» **Data to examine**:
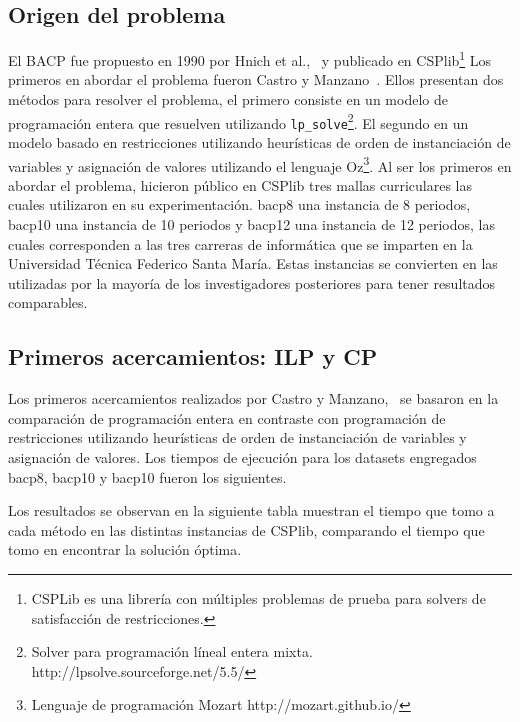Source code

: \documentclass[letterpaper,10pt]{article}
\begin{document}
\subsection{Origen del problema}

El BACP fue propuesto en 1990 por Hnich et al.,~\cite{csplibprob030} y publicado en CSPlib\footnote{CSPLib es una librería con múltiples problemas de prueba para solvers de satisfacción de restricciones.}
Los primeros en abordar el problema fueron Castro y Manzano~\cite{DBLP:journals/corr/cs-PL-0110007}. Ellos presentan dos métodos para resolver el problema, el primero consiste en un modelo de programación entera que resuelven utilizando \verb+lp_solve+\footnote{Solver para programación líneal entera mixta. http://lpsolve.sourceforge.net/5.5/}. El segundo en un modelo basado en restricciones utilizando heurísticas de orden de instanciación de variables y asignación de valores utilizando el lenguaje Oz\footnote{Lenguaje de programación Mozart http://mozart.github.io/}. Al ser los primeros en abordar el problema, hicieron público en CSPlib tres mallas curriculares las cuales utilizaron en su experimentación. bacp8 una instancia de 8 periodos, bacp10 una instancia de 10 periodos y bacp12 una instancia de 12 periodos, las cuales corresponden a las tres carreras de informática que se imparten en la Universidad Técnica Federico Santa María. Estas instancias se convierten en las utilizadas por la mayoría de los investigadores posteriores para tener resultados comparables.

\subsection{Primeros acercamientos: ILP y CP}

Los primeros acercamientos realizados por Castro y Manzano,~\cite{DBLP:journals/corr/cs-PL-0110007} se basaron en la comparación de programación entera en contraste con programación de restricciones utilizando heurísticas de orden de instanciación de variables y asignación de valores. Los tiempos de ejecución para los datasets engregados bacp8, bacp10 y bacp10 fueron los siguientes.

Los resultados se observan en la siguiente tabla muestran el tiempo que tomo a cada método en las distintas instancias de CSPlib, comparando el tiempo que tomo en encontrar la solución óptima.
\end{document}

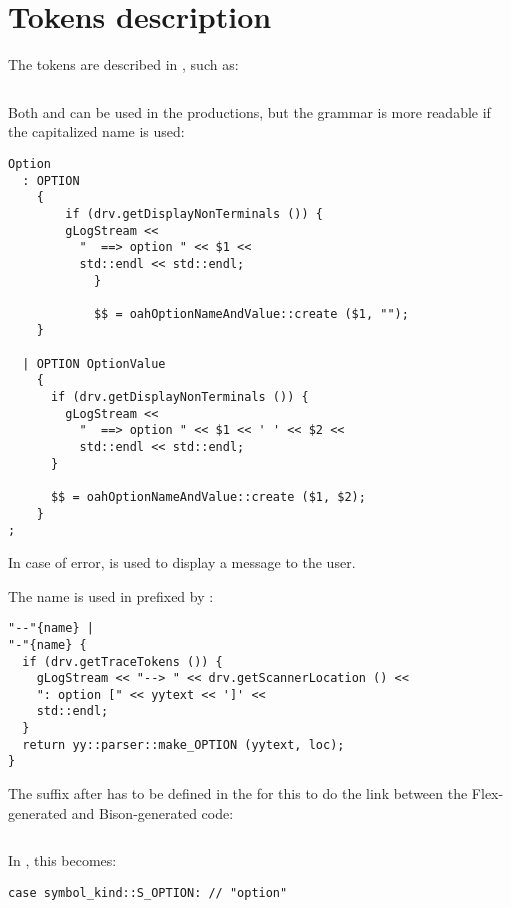 \section{Tokens description}\label{Tokens description}

The tokens are described in , such as:
\begin{lstlisting}[language=Bison]
%token <std::string> OPTION "option"
\end{lstlisting}

Both  and  can be used in the productions, but the grammar is more readable if the capitalized name is used:
\begin{lstlisting}[language=Bison]
Option
  : OPTION
    {
	    if (drv.getDisplayNonTerminals ()) {
        gLogStream <<
          "  ==> option " << $1 <<
          std::endl << std::endl;
			}

			$$ = oahOptionNameAndValue::create ($1, "");
    }

  | OPTION OptionValue
    {
      if (drv.getDisplayNonTerminals ()) {
        gLogStream <<
          "  ==> option " << $1 << ' ' << $2 <<
          std::endl << std::endl;
      }

      $$ = oahOptionNameAndValue::create ($1, $2);
    }
;
\end{lstlisting}

In case of error,  is used to display a message to the user.

The name  is used in  prefixed by :
\begin{lstlisting}[language=Flex]
"--"{name} |
"-"{name} {
  if (drv.getTraceTokens ()) {
    gLogStream << "--> " << drv.getScannerLocation () <<
    ": option [" << yytext << ']' <<
    std::endl;
  }
  return yy::parser::make_OPTION (yytext, loc);
}
\end{lstlisting}

The suffix after  has to be defined in the  for this to do the link between the Flex-generated and Bison-generated code:
\begin{lstlisting}[language=Terminal]
%token <std::string> OPTION "option"
\end{lstlisting}

In , this becomes:
\begin{lstlisting}[language=CPlusPlus]
      case symbol_kind::S_OPTION: // "option"
\end{lstlisting}

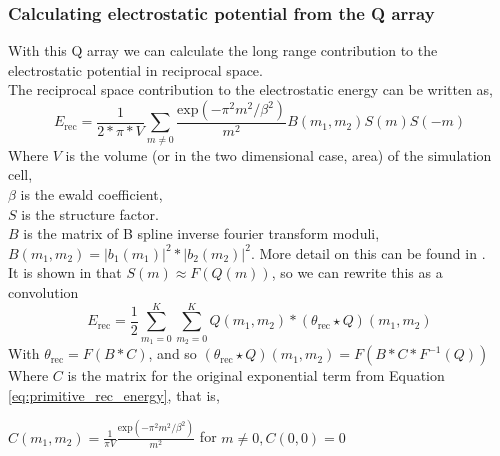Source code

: \documentclass[pdftex,twoside,a4paper]{report}
\newcommand{\bcen}{\begin{center}}
\newcommand{\ecen}{\end{center}}
\begin{document}
\subsubsection{Calculating electrostatic potential from the Q array}
With this Q array we can calculate the long range contribution to the electrostatic potential in reciprocal space.\\
The reciprocal space contribution to the electrostatic energy can be written as,\\
\begin{equation}
E_{\text{rec}} = \frac{1}{2*\pi*V} \sum_{m \not= 0} \frac{\text{exp}(- \pi^2 m^2 / \beta^2)}{m^2} B(m_1,m_2) S(m) S(-m)
  \label{eq:primitive_rec_energy} \end{equation}
Where $V$ is the volume (or in the two dimensional case, area) of the simulation cell,\\
$\beta$ is the ewald coefficient,\\
$S$ is the structure factor.\\
$B$ is the matrix of B spline inverse fourier transform moduli, $B(m_1,m_2) = |b_1(m_1)|^2 * |b_2(m_2)|^2$. More detail on this can be found in \cite{essmann:8577}.\\
It is shown in \cite{essmann:8577} that $S(m) \approx F(Q(m))$, so we can rewrite this as a convolution\\
\begin{equation}
E_{\text{rec}} = \frac{1}{2} \sum_{m_1 = 0}^K \sum_{m_2 = 0}^K Q(m_1,m_2) * (\theta_{\text{rec}} \star Q)(m_1,m_2)
\label{eq:energy_rec}
\end{equation}
With $\theta_{\text{rec}} = F(B * C)$, and so $(\theta_{\text{rec}} \star Q)(m_1,m_2) = F(B * C * F^{-1}(Q))$ \cite{essmann:8577} \cite{lee05}\\
Where $C$ is the matrix for the original exponential term from Equation \ref{eq:primitive_rec_energy}, that is,
 \bcen$\displaystyle
C(m_1,m_2) = \frac{1}{\pi V} \frac{\text{exp}(- \pi^2 m^2 / \beta^2)}{m^2} $ for $ m \not= 0, C(0,0) = 0
$\ecen 
\end{document}
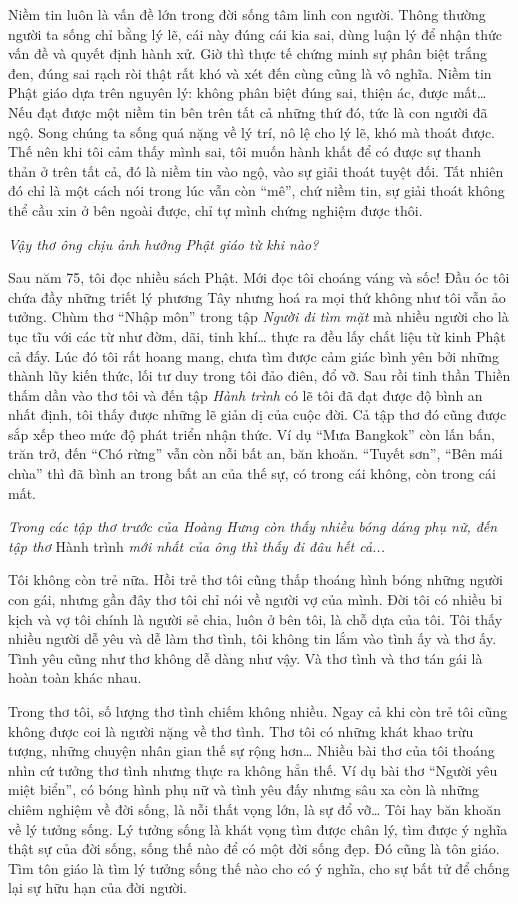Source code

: \documentclass[../main.tex]{subfiles}
\begin{document}
\begin{multicols}{2}
Niềm tin luôn là vấn đề lớn trong đời sống tâm linh con người. Thông thường người ta sống chỉ bằng lý lẽ, cái này đúng cái kia sai, dùng luận lý để nhận thức vấn đề và quyết định hành xử. Giờ thì thực tế chứng minh sự phân biệt trắng đen, đúng sai rạch ròi thật rất khó và xét đến cùng cũng là vô nghĩa. Niềm tin Phật giáo dựa trên nguyên lý: không phân biệt đúng sai, thiện ác, được mất… Nếu đạt được một niềm tin bên trên tất cả những thứ đó, tức là con người đã ngộ. Song chúng ta sống quá nặng về lý trí, nô lệ cho lý lẽ, khó mà thoát được. Thế nên khi tôi cảm thấy mình sai, tôi muốn hành khất để có được sự thanh thản ở trên tất cả, đó là niềm tin vào ngộ, vào sự giải thoát tuyệt đối. Tất nhiên đó chỉ là một cách nói trong lúc vẫn còn “mê”, chứ niềm tin, sự giải thoát không thể cầu xin ở bên ngoài được, chỉ tự mình chứng nghiệm được thôi. 
 
\textit{Vậy thơ ông chịu ảnh hưởng Phật giáo từ khi nào?} 
 
Sau năm 75, tôi đọc nhiều sách Phật. Mới đọc tôi choáng váng và sốc! Đầu óc tôi chứa đầy những triết lý phương Tây nhưng hoá ra mọi thứ không như tôi vẫn ảo tưởng. Chùm thơ “Nhập môn” trong tập \textit{Người đi tìm mặt} mà nhiều người cho là tục tĩu với các từ như đờm, dãi, tinh khí… thực ra đều lấy chất liệu từ kinh Phật cả đấy. Lúc đó tôi rất hoang mang, chưa tìm được cảm giác bình yên bởi những thành lũy kiến thức, lối tư duy trong tôi đảo điên, đổ vỡ. Sau rồi tinh thần Thiền thấm dần vào thơ tôi và đến tập \textit{Hành trình} có lẽ tôi đã đạt được độ bình an nhất định, tôi thấy được những lẽ giản dị của cuộc đời. Cả tập thơ đó cũng được sắp xếp theo mức độ phát triển nhận thức. Ví dụ “Mưa Bangkok” còn lấn bấn, trăn trở, đến “Chó rừng” vẫn còn nỗi bất an, băn khoăn. “Tuyết sơn”, “Bên mái chùa” thì đã bình an trong bất an của thế sự, có trong cái không, còn trong cái mất.  
 
\textit{Trong các tập thơ trước của Hoàng Hưng còn thấy nhiều bóng dáng phụ nữ, đến tập thơ }Hành trình\textit{ mới nhất của ông thì thấy đi đâu hết cả...} 
 
Tôi không còn trẻ nữa. Hồi trẻ thơ tôi cũng thấp thoáng hình bóng những người con gái, nhưng gần đây thơ tôi chỉ nói về người vợ của mình. Đời tôi có nhiều bi kịch và vợ tôi chính là người sẻ chia, luôn ở bên tôi, là chỗ dựa của tôi. Tôi thấy nhiều người dễ yêu và dễ làm thơ tình, tôi không tin lắm vào tình ấy và thơ ấy. Tình yêu cũng như thơ không dễ dàng như vậy. Và thơ tình và thơ tán gái là hoàn toàn khác nhau.  
 
Trong thơ tôi, số lượng thơ tình chiếm không nhiều. Ngay cả khi còn trẻ tôi cũng không được coi là người nặng về thơ tình. Thơ tôi có những khát khao trừu tượng, những chuyện nhân gian thế sự rộng hơn… Nhiều bài thơ của tôi thoáng nhìn cứ tưởng thơ tình nhưng thực ra không hẳn thế. Ví dụ bài thơ “Người yêu miệt biển”, có bóng hình phụ nữ và tình yêu đấy nhưng sâu xa còn là những chiêm nghiệm về đời sống, là nỗi thất vọng lớn, là sự đổ vỡ… Tôi hay băn khoăn về lý tưởng sống. Lý tưởng sống là khát vọng tìm được chân lý, tìm được ý nghĩa thật sự của đời sống, sống thế nào để có một đời sống đẹp. Đó cũng là tôn giáo. Tìm tôn giáo là tìm lý tưởng sống thế nào cho có ý nghĩa, cho sự bất tử để chống lại sự hữu hạn của đời người.  
 

\end{multicols}
\end{document}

» **Work request**: Taking the listing above as a whole, count the lines that include the word "matrix" and report the figure only.

» **Task result**: 2